**Data extracts:**
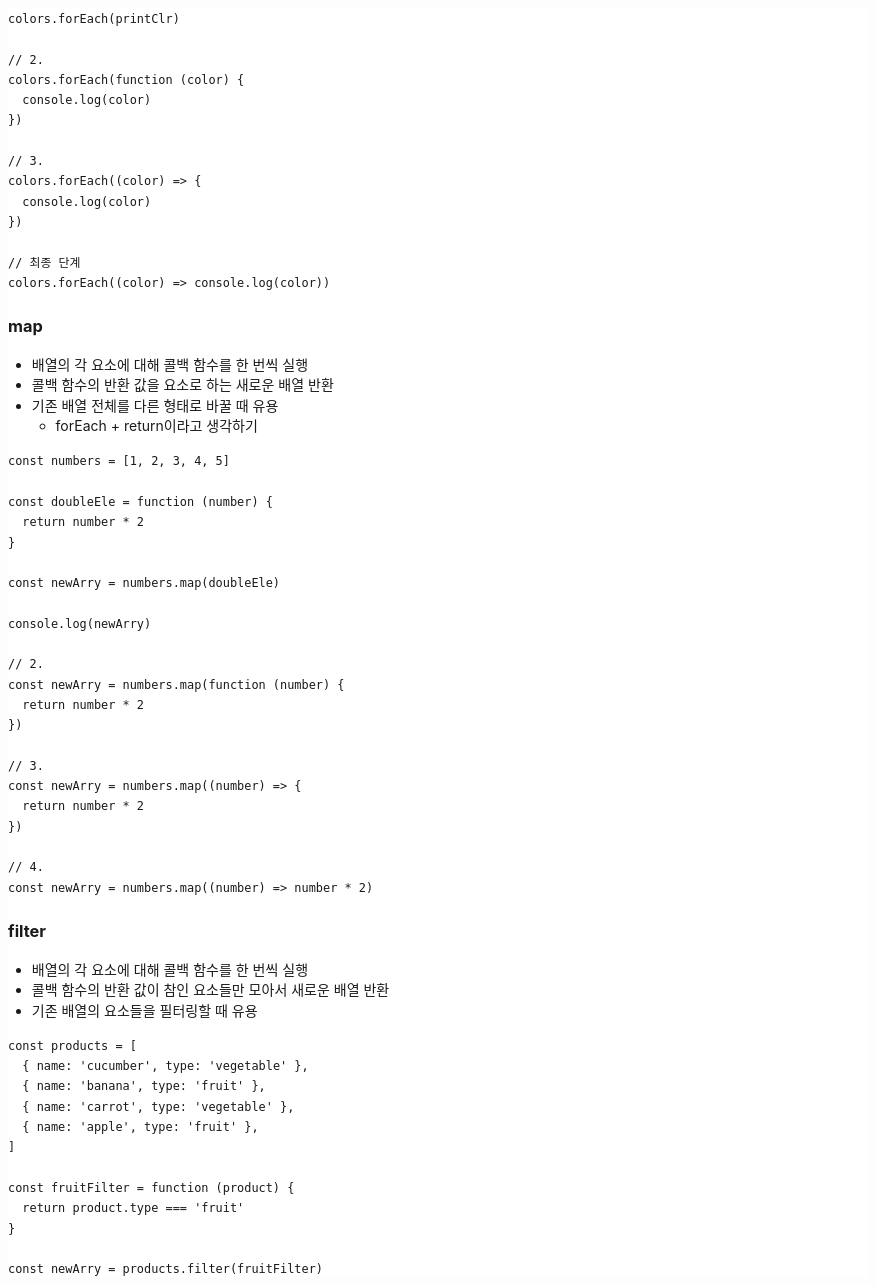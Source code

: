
 ```
colors.forEach(printClr)

// 2.
colors.forEach(function (color) {
  console.log(color)
})

// 3.
colors.forEach((color) => {
  console.log(color)
})

// 최종 단계
colors.forEach((color) => console.log(color))
```

### map
- 배열의 각 요소에 대해 콜백 함수를 한 번씩 실행
- 콜백 함수의 반환 값을 요소로 하는 새로운 배열 반환
- 기존 배열 전체를 다른 형태로 바꿀 때 유용
    - forEach + return이라고 생각하기
```
const numbers = [1, 2, 3, 4, 5]

const doubleEle = function (number) {
  return number * 2
}

const newArry = numbers.map(doubleEle)

console.log(newArry)

// 2.
const newArry = numbers.map(function (number) {
  return number * 2
})

// 3.
const newArry = numbers.map((number) => {
  return number * 2
})

// 4.
const newArry = numbers.map((number) => number * 2)
```

### filter
- 배열의 각 요소에 대해 콜백 함수를 한 번씩 실행
- 콜백 함수의 반환 값이 참인 요소들만 모아서 새로운 배열 반환
- 기존 배열의 요소들을 필터링할 때 유용
```
const products = [
  { name: 'cucumber', type: 'vegetable' },
  { name: 'banana', type: 'fruit' },
  { name: 'carrot', type: 'vegetable' },
  { name: 'apple', type: 'fruit' },
]

const fruitFilter = function (product) {
  return product.type === 'fruit'
}

const newArry = products.filter(fruitFilter)
```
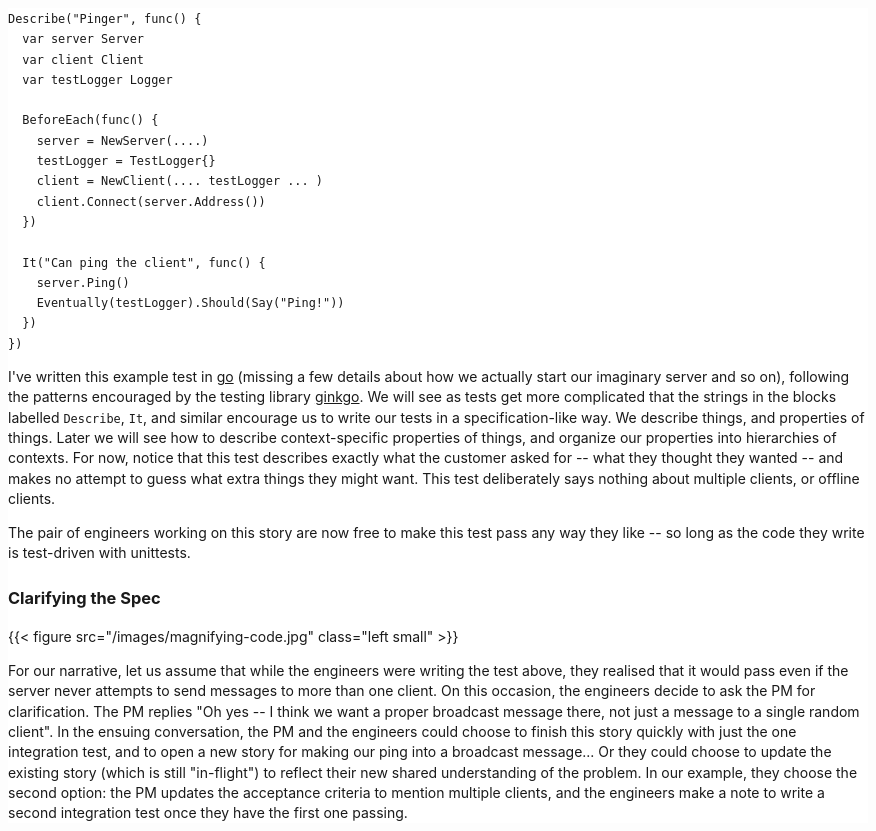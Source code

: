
 ```
Describe("Pinger", func() {
  var server Server
  var client Client
  var testLogger Logger

  BeforeEach(func() {
    server = NewServer(....)
    testLogger = TestLogger{}
    client = NewClient(.... testLogger ... )
    client.Connect(server.Address())
  })

  It("Can ping the client", func() {
    server.Ping()
    Eventually(testLogger).Should(Say("Ping!"))
  })
})
```

I've written this example test in [go](https://golang.org/) (missing a few
details about how we actually start our imaginary server and so on), following
the patterns encouraged by the testing library
[ginkgo](https://github.com/onsi/ginkgo). We will see as tests get more
complicated that the strings in the blocks labelled `Describe`, `It`, and
similar encourage us to write our tests in a specification-like way. We
describe things, and properties of things. Later we will see how to describe
context-specific properties of things, and organize our properties into
hierarchies of contexts. For now, notice that this test describes exactly what
the customer asked for -- what they thought they wanted -- and makes no attempt
to guess what extra things they might want. This test deliberately says nothing
about multiple clients, or offline clients.

The pair of engineers working on this story are now free to make this test pass
any way they like -- so long as the code they write is test-driven with
unittests.

### Clarifying the Spec

{{< figure src="/images/magnifying-code.jpg" class="left small" >}}

For our narrative, let us assume that while the engineers were writing the test
above, they realised that it would pass even if the server never attempts to
send messages to more than one client. On this occasion, the engineers decide
to ask the PM for clarification. The PM replies "Oh yes -- I think we want a
proper broadcast message there, not just a message to a single random client".
In the ensuing conversation, the PM and the engineers could choose to finish
this story quickly with just the one integration test, and to open a new story
for making our ping into a broadcast message... Or they could choose to update
the existing story (which is still "in-flight") to reflect their new shared
understanding of the problem. In our example, they choose the second option:
the PM updates the acceptance criteria to mention multiple clients, and the
engineers make a note to write a second integration test once they have the
first one passing.
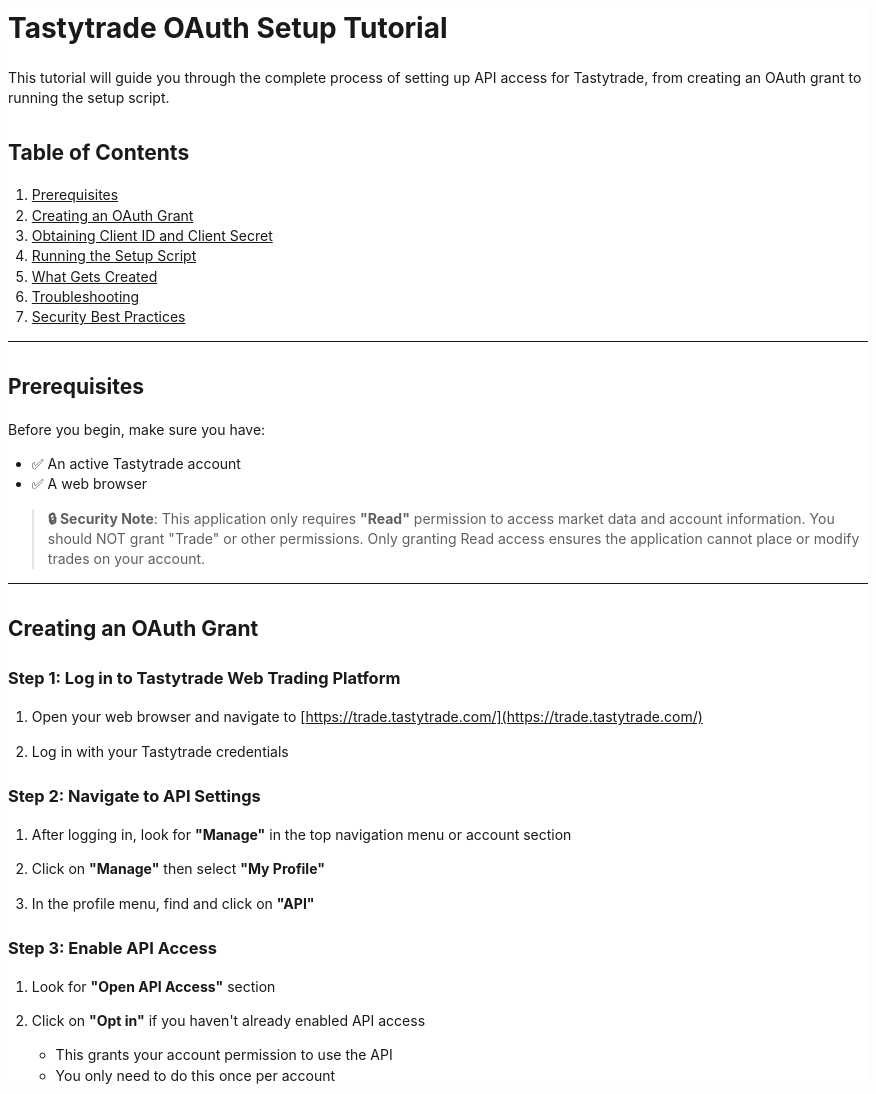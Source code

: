 # Tastytrade OAuth Setup Tutorial

This tutorial will guide you through the complete process of setting up API access for Tastytrade, from creating an OAuth grant to running the setup script.

## Table of Contents

1. [Prerequisites](#prerequisites)
2. [Creating an OAuth Grant](#creating-an-oauth-grant)
3. [Obtaining Client ID and Client Secret](#obtaining-client-id-and-client-secret)
4. [Running the Setup Script](#running-the-setup-script)
5. [What Gets Created](#what-gets-created)
6. [Troubleshooting](#troubleshooting)
7. [Security Best Practices](#security-best-practices)

---

## Prerequisites

Before you begin, make sure you have:

- ✅ An active Tastytrade account
- ✅ A web browser

> **🔒 Security Note**: This application only requires **"Read"** permission to access market data and account information. You should NOT grant "Trade" or other permissions. Only granting Read access ensures the application cannot place or modify trades on your account.

---

## Creating an OAuth Grant

### Step 1: Log in to Tastytrade Web Trading Platform

1. Open your web browser and navigate to [https://trade.tastytrade.com/](https://trade.tastytrade.com/)

2. Log in with your Tastytrade credentials

### Step 2: Navigate to API Settings

1. After logging in, look for **"Manage"** in the top navigation menu or account section

2. Click on **"Manage"** then select **"My Profile"**

3. In the profile menu, find and click on **"API"**

### Step 3: Enable API Access

1. Look for **"Open API Access"** section

2. Click on **"Opt in"** if you haven't already enabled API access
   - This grants your account permission to use the API
   - You only need to do this once per account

**Task item:** Go through the material above and copy each line that holds the string "write".

**Solution to this task:**
similar encourage us to write our tests in a specification-like way. We
any way they like -- so long as the code they write is test-driven with
engineers make a note to write a second integration test once they have the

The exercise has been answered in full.